The shutting down of India's second city and the loss of life has prompted municipal officials to start heeding past warnings from environmentalists about development run amok. With dreams of becoming "the Shanghai of India," Bombay is a city bursting at its seams, cramming 16,000 people per square mile. Poorly planned development and neglected infrastructure prevented much of the water from draining harmlessly out to sea, say critics.

The city's storm water drainage system is archaic. Water drains through the more than 100-year-old pipes at an abnormally slow pace of one inch per hour. Only one-third of the 124-mile stretch of this drainage system has been modernized. The municipal commissioner of Bombay, Johny Joseph, assured modernization of the remaining part will be taken up, something which will cost $275 million.

Surface drains, meanwhile, had become clogged by indiscriminate dumping of garbage, according to Mr. Joseph. The resulting pressure on the underground drains, he says, led to the failure of the entire drainage system.

Rampant development in recent years also choked off natural avenues for water drainage. According to Accommodation Times, a real estate and property market publication, today there are more than 12,000 sq. feet of construction projects going on in full swing in Bombay, many of them unchecked and unauthorized.

Environmental experts say that the reclaiming of large tracts of land against all rules, laws, and expert advice, for construction is blocking the natural course of flood waters flowing into the sea.

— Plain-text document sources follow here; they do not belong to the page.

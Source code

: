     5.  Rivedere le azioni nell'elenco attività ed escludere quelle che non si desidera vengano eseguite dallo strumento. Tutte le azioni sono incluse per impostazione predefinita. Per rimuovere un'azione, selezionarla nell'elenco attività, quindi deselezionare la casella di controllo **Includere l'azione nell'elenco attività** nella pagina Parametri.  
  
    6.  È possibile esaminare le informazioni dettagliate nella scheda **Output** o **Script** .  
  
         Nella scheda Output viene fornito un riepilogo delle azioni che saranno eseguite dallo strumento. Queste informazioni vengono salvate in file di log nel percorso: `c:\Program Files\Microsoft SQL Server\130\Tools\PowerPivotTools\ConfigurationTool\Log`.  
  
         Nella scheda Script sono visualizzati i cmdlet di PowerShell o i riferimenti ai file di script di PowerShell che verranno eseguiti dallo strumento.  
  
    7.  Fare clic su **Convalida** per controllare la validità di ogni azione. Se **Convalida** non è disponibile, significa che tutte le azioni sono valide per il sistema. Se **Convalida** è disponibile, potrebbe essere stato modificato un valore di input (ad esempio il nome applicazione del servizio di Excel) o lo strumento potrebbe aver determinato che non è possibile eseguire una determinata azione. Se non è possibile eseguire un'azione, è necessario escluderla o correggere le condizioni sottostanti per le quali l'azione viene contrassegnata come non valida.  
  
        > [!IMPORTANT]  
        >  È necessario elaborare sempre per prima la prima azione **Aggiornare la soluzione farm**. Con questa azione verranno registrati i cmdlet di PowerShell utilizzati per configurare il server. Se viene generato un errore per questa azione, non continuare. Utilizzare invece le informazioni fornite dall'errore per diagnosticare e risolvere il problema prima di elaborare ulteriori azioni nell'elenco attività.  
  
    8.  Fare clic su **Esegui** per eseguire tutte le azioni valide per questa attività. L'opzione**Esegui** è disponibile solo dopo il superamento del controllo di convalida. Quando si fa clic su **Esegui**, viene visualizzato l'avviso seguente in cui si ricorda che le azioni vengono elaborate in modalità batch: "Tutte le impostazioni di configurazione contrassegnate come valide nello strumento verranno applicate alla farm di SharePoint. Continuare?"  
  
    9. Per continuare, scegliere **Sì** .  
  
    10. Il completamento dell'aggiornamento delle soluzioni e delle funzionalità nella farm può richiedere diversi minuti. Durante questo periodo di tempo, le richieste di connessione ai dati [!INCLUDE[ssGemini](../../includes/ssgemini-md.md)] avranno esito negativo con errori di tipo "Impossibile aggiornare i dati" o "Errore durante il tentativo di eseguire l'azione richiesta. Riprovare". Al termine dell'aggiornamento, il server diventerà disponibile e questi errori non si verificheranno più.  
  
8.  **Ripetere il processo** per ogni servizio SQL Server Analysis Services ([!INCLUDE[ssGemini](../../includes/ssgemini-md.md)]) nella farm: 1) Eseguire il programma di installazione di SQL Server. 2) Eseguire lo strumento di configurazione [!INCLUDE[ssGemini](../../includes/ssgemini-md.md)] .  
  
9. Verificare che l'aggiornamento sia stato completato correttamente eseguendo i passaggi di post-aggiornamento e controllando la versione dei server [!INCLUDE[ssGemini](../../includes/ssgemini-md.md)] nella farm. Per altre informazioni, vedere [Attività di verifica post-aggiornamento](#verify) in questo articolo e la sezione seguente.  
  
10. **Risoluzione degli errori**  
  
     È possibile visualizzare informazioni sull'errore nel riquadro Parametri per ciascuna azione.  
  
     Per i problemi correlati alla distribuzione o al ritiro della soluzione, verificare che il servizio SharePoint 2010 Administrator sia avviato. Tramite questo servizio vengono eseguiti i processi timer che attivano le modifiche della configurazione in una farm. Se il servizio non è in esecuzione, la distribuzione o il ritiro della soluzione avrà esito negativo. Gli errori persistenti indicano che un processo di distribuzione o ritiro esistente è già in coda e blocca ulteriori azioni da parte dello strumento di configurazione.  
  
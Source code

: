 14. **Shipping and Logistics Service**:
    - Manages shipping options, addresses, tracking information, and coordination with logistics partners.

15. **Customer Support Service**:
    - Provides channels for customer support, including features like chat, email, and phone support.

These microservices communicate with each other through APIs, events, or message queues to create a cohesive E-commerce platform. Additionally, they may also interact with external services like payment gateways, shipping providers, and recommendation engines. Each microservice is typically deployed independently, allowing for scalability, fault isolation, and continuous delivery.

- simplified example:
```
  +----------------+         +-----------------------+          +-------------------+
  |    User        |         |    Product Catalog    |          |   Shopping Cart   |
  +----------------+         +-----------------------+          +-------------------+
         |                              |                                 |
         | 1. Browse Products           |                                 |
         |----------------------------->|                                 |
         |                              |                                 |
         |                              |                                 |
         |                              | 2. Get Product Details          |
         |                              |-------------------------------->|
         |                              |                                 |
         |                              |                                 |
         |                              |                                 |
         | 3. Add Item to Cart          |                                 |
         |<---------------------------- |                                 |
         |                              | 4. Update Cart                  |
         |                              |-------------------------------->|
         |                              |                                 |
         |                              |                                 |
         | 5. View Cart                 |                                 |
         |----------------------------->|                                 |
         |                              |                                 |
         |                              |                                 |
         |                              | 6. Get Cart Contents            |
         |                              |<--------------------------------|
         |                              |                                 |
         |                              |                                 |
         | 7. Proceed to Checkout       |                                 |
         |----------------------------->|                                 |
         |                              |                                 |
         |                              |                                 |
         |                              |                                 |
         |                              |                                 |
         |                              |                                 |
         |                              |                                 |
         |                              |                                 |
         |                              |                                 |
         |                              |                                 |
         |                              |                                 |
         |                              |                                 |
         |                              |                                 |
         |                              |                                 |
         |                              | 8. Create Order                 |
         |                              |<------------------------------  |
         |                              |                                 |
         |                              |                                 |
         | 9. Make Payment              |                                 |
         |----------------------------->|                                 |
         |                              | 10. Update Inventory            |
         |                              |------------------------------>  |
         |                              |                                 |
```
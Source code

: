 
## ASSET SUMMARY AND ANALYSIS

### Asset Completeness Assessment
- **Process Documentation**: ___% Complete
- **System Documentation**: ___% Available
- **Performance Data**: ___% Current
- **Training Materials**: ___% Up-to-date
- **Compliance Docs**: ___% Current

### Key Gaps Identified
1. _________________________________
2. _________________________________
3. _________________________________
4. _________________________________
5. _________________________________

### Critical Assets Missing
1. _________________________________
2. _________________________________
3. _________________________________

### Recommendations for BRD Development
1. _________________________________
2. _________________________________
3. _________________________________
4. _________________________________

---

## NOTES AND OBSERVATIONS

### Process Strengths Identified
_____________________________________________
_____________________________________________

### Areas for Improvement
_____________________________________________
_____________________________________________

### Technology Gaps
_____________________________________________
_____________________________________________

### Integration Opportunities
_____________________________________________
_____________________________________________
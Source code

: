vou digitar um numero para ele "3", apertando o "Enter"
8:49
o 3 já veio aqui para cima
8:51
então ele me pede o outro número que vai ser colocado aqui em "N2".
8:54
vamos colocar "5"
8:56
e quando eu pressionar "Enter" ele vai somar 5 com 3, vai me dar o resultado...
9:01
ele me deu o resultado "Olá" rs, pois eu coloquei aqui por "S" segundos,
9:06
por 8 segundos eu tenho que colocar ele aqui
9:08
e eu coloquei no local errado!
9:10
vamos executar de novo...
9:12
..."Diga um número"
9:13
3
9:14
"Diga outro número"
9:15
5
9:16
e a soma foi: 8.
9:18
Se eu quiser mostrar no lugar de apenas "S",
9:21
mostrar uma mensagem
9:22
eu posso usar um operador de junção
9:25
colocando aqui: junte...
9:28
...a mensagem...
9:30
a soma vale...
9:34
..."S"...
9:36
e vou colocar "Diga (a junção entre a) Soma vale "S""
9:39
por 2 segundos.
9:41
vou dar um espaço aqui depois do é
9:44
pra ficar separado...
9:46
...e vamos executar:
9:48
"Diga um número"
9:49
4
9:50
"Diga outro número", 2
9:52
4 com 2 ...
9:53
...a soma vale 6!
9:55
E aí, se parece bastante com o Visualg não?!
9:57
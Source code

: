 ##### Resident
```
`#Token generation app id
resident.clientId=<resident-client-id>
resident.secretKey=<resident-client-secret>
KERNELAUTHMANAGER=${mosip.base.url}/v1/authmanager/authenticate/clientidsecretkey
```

"People in Bombay seem to suffer from ecological illiteracy," says Darryl D'monte, a well-known author and environmentalist. "We believe we can construct indiscriminately anywhere without considering cataclysmic ecological repercussions of it."

The Bandra-Worli sealink project, a multimillion dollar effort to link the western suburbs to the island city of Bombay, has constricted the mouth of the city's Mithi River.

"The river is the city's biggest storm water drain. If you constrict the mouth of this river, how can water escape into the sea?" asked Mr. D'monte.

"We're paying the price for development," Bittu Sahgal, a well-known environmentalist and editor of Sanctuary Asia magazine said.

Nine years ago Mr. Sahgal was on the Ministry of Environment's infrastructure expert committee. He rejected the Bandra-Worli road project three times because of the flood danger. He was thrown off the committee and the project was subsequently cleared.

The damage caused by the Mithi River flooding, says Sahgal, is probably going to be around $460 million - at least twice the cost of the Bandra-Worli project when it was approved.

Environmentalists also decry the Bandra-Kurla complex in suburban Bombay, which houses world-class business centers - a swanky symbol of urban prosperity. It is built on large tracts of mangroves.

"Mangroves are the best barriers between land and sea," says Deepak Apte, who heads the Conservation Department, Bombay Natural History Society (BNHS). "It's alarming how 70 percent of the mangrove area around Bombay has been reclaimed."

This disaster in the past eight days is expected to jolt the civic administration and the government - who've been at the receiving end of public anger since the flooding began - into taking preventative action. Ruminations about ways to avert such a tragedy in the future have begun.

There is talk of a more comprehensive disaster management plan by the government, something discussed after the tsunami, but which never materialized. The Bombay government is considering whether to partially implement recommendations made over a decade ago by foreign consultants. The 1993 Metclafe and Eddy report suggested ways to upgrade the city's drainage system.

And Joseph, the municipal commissioner, says he recognizes the need for an independent communication link to warn people about such disasters well in advance.

In the meantime, Bombay residents are working to restore their city. Raju, a laborer struggling in waist-deep water in the badly affected area of Kalina, joked: "They couldn't make it a Shanghai, at least they've made it Venice."